Pictures paired with source code

◆ ◆ ◆ ◆ ◆ ◆ ◆

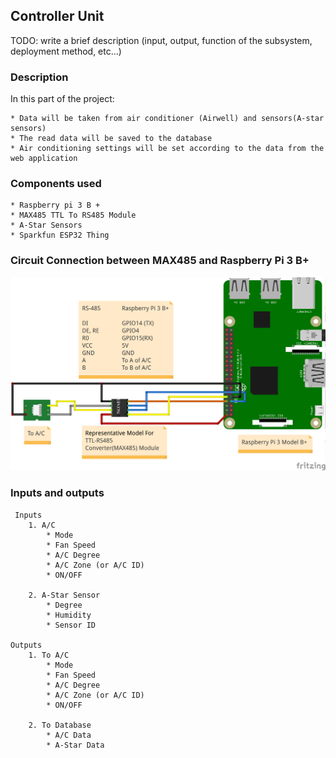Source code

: ## Controller Unit
TODO: write a brief description (input, output, function of the subsystem, deployment method, etc...)

### Description
In this part of the project:

	* Data will be taken from air conditioner (Airwell) and sensors(A-star sensors)
	* The read data will be saved to the database
	* Air conditioning settings will be set according to the data from the web application

### Components used
	* Raspberry pi 3 B +
	* MAX485 TTL To RS485 Module
	* A-Star Sensors
	* Sparkfun ESP32 Thing
  
### Circuit Connection between MAX485 and Raspberry Pi 3 B+
![alt text](Raspberry_RS485_AC_Circuit.png)

### Inputs and outputs
	 Inputs
		1. A/C
			* Mode
			* Fan Speed
			* A/C Degree
			* A/C Zone (or A/C ID)
			* ON/OFF

		2. A-Star Sensor
			* Degree
			* Humidity
			* Sensor ID

	Outputs
		1. To A/C
			* Mode
			* Fan Speed
			* A/C Degree
			* A/C Zone (or A/C ID)
			* ON/OFF

		2. To Database
			* A/C Data
			* A-Star Data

◆ ◆ ◆ ◆ ◆ ◆ ◆

PROBLEM TO SOLVE:
Reproduce the lines above letter for letter. The pictures stay behind.

SOLUTION:
Source code

: ## Controller Unit
TODO: write a brief description (input, output, function of the subsystem, deployment method, etc...)

### Description
In this part of the project:

	* Data will be taken from air conditioner (Airwell) and sensors(A-star sensors)
	* The read data will be saved to the database
	* Air conditioning settings will be set according to the data from the web application

### Components used
	* Raspberry pi 3 B +
	* MAX485 TTL To RS485 Module
	* A-Star Sensors
	* Sparkfun ESP32 Thing
  
### Circuit Connection between MAX485 and Raspberry Pi 3 B+
![alt text](Raspberry_RS485_AC_Circuit.png)

### Inputs and outputs
	 Inputs
		1. A/C
			* Mode
			* Fan Speed
			* A/C Degree
			* A/C Zone (or A/C ID)
			* ON/OFF

		2. A-Star Sensor
			* Degree
			* Humidity
			* Sensor ID

	Outputs
		1. To A/C
			* Mode
			* Fan Speed
			* A/C Degree
			* A/C Zone (or A/C ID)
			* ON/OFF

		2. To Database
			* A/C Data
			* A-Star Data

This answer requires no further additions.